[YOUR OBJECTIVE] No line before the one containing "Business Administration, University" is to be output; retype exactly that line and all lines that follow it to the end of the records.

----

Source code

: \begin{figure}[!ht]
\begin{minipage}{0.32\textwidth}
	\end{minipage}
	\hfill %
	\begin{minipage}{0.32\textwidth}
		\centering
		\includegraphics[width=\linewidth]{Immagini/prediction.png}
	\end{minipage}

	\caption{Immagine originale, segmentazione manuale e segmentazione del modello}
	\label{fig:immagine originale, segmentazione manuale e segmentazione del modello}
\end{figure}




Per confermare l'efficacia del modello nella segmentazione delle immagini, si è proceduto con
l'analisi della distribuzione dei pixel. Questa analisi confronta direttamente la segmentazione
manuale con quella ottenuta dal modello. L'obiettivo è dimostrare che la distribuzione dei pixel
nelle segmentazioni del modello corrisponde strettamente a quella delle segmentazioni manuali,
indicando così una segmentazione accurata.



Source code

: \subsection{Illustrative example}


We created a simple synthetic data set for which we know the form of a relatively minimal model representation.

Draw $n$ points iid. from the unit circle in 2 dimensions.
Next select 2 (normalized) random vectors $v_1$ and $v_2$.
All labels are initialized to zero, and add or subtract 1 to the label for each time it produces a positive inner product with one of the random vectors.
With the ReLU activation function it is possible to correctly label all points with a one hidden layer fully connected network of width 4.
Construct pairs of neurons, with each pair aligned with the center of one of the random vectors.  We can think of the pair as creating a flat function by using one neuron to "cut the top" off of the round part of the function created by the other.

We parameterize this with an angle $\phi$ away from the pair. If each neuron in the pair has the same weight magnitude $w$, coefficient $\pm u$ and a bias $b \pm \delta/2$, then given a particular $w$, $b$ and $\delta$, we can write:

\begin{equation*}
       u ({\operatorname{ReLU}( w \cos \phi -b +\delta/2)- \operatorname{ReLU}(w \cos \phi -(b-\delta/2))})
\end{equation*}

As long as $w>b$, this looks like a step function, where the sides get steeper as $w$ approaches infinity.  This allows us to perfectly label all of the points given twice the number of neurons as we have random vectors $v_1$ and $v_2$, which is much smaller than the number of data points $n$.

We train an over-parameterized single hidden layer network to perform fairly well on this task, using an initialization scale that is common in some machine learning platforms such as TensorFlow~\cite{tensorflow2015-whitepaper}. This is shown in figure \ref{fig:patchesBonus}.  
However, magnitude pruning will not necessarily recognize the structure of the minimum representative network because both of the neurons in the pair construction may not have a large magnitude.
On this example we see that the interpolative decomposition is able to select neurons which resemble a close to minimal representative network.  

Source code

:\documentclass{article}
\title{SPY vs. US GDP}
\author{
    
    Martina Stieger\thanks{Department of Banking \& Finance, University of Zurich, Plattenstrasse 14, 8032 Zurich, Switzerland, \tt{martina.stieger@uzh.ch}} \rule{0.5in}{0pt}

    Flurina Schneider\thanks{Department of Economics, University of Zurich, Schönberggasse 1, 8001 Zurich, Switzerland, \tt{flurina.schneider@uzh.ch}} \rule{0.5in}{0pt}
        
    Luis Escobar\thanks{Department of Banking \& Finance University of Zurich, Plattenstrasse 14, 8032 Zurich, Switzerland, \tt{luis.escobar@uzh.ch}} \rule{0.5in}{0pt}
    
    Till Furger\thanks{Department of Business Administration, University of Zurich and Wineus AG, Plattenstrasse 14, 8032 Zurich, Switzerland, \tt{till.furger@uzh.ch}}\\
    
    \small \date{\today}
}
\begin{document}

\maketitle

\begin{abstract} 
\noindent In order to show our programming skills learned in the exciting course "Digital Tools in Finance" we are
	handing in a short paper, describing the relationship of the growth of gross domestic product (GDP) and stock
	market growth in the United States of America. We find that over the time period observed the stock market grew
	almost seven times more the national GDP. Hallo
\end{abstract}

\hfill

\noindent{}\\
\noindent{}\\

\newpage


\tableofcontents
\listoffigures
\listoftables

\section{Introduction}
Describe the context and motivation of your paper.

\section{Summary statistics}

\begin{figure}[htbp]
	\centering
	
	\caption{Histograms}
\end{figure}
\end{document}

----

[SOLUTION TO THIS EXERCISE]
    Till Furger\thanks{Department of Business Administration, University of Zurich and Wineus AG, Plattenstrasse 14, 8032 Zurich, Switzerland, \tt{till.furger@uzh.ch}}\\
    
    \small \date{\today}
}
\begin{document}

\maketitle

\begin{abstract} 
\noindent In order to show our programming skills learned in the exciting course "Digital Tools in Finance" we are
	handing in a short paper, describing the relationship of the growth of gross domestic product (GDP) and stock
	market growth in the United States of America. We find that over the time period observed the stock market grew
	almost seven times more the national GDP. Hallo
\end{abstract}

\hfill

\noindent{}\\
\noindent{}\\

\newpage


\tableofcontents
\listoffigures
\listoftables

\section{Introduction}
Describe the context and motivation of your paper.

\section{Summary statistics}

\begin{figure}[htbp]
	\centering
	
	\caption{Histograms}
\end{figure}
\end{document}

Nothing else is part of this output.